Monday, April 18, 1977

Crispa, Toyota players detained (April 18, 1977)

Players of Crispa and Toyota were detained by the Metrocom for their involvement in a postgame brawl that marred the start of the 1977 PBA season at the Araneta Coliseum.

All Crispa, Toyota cagers are detained

By Al Mendoza
Bulletin Today
Tuesday, April 19, 1977

The Metrocom placed under indefinite detention yesterday 21 Crispa and Toyota players who figured in a post-game riot at the Araneta Coliseum Sunday that left scores injured.
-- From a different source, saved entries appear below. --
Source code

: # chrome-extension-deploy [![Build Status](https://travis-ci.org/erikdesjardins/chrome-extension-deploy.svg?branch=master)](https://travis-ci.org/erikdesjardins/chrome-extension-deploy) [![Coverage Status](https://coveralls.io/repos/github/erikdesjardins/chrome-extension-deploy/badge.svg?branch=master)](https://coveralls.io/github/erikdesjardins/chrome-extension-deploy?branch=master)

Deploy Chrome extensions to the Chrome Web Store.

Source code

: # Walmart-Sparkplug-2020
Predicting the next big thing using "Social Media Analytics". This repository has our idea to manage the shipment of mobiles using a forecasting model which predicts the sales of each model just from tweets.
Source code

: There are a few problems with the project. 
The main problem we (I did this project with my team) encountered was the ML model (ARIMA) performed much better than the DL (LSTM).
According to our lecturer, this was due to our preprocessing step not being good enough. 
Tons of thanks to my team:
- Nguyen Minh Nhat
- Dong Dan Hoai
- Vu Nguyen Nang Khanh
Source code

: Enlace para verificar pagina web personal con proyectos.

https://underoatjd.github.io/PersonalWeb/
Arrested and now detained at Fort Bonifacio are:

Francis Arnaiz, Robert Jaworski, Ramon Fernandez, Virgilio Cortez, Jesus Sta. Maria, Oscar Rocha, Aurelio Clarino, Rodolfo Segura, all from Toyota.

Philip Cezar, Alberto Guidaben, Rey Franco, Gregorio Dionisio, Cristino Calilan, Rey Pages, David Cezar, Armando Torres, Rodolfo Soriano, Fortunato Co, Jr., Tito Varela, Bernard Fabiosa, Alfredo Hubalde, all from Crispa.
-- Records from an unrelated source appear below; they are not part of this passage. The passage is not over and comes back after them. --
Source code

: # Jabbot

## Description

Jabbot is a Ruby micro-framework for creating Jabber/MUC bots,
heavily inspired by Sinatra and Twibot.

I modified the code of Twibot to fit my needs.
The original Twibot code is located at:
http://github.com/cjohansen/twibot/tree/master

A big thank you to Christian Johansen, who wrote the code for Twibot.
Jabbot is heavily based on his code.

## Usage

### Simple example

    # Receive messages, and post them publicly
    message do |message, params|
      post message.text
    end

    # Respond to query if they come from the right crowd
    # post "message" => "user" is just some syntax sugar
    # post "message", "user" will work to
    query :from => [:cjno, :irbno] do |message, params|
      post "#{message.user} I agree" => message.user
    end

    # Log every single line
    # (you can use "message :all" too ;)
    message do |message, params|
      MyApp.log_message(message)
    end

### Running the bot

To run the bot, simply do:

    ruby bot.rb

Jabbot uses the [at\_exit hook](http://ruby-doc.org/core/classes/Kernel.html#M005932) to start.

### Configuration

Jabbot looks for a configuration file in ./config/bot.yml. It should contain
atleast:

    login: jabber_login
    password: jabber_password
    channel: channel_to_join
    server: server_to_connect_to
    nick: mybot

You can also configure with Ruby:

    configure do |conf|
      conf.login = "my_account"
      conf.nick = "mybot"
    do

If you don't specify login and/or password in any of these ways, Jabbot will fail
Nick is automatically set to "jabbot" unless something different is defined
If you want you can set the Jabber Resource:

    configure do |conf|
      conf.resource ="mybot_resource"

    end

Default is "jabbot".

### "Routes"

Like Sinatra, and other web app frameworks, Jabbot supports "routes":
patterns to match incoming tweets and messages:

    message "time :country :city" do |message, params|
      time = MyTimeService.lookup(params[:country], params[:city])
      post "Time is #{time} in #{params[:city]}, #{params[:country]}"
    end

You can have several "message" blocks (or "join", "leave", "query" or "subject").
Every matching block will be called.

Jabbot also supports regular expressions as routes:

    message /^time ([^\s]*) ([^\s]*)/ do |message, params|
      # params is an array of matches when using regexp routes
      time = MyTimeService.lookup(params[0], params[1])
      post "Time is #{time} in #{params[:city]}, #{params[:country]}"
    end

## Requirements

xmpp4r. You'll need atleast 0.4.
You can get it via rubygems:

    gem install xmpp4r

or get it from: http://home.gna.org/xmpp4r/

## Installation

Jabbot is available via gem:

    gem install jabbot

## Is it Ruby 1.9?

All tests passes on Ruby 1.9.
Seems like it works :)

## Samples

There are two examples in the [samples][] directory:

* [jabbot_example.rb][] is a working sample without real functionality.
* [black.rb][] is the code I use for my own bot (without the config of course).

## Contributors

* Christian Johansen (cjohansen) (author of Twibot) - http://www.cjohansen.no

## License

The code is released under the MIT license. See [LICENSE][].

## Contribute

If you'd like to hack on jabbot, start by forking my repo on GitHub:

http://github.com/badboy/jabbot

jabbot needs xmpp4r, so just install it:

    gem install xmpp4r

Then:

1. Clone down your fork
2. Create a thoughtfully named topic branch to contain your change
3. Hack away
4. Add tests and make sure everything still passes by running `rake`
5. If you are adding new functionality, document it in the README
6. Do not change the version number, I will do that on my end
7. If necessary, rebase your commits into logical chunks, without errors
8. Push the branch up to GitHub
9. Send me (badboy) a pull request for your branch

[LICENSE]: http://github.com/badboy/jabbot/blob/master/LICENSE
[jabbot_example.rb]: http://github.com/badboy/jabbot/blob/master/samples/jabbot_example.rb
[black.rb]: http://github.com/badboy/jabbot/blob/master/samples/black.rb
Still being sought at presstime were Orlando Bauzon and Fortunato Acuna, also from Toyota. Metrocom authorities said they expected the two to give themselves up shortly.

The brawl erupted at the end of a twinbill opening of the Philippine Basketball Association's first conference this year.

“This should serve as a warning to all those concerned that we are determined to take drastic measures against irresponsible sportsmen,” said Brig. Gen. Prospero Olivas, commander of the Metrocom.

Olivas issued the arrest even as PBA officials pressed their own investigation into the melee that saw thousands of bleachers fans spilling into the hardcourt in the wildest ever free-for-all in Philippine basketball history.

Olivas said Defense Secretary Juan Ponce Enrile and Constabulary chief Maj. Gen. Fidel Ramos had “reacted with disfavor” over Sunday's fray.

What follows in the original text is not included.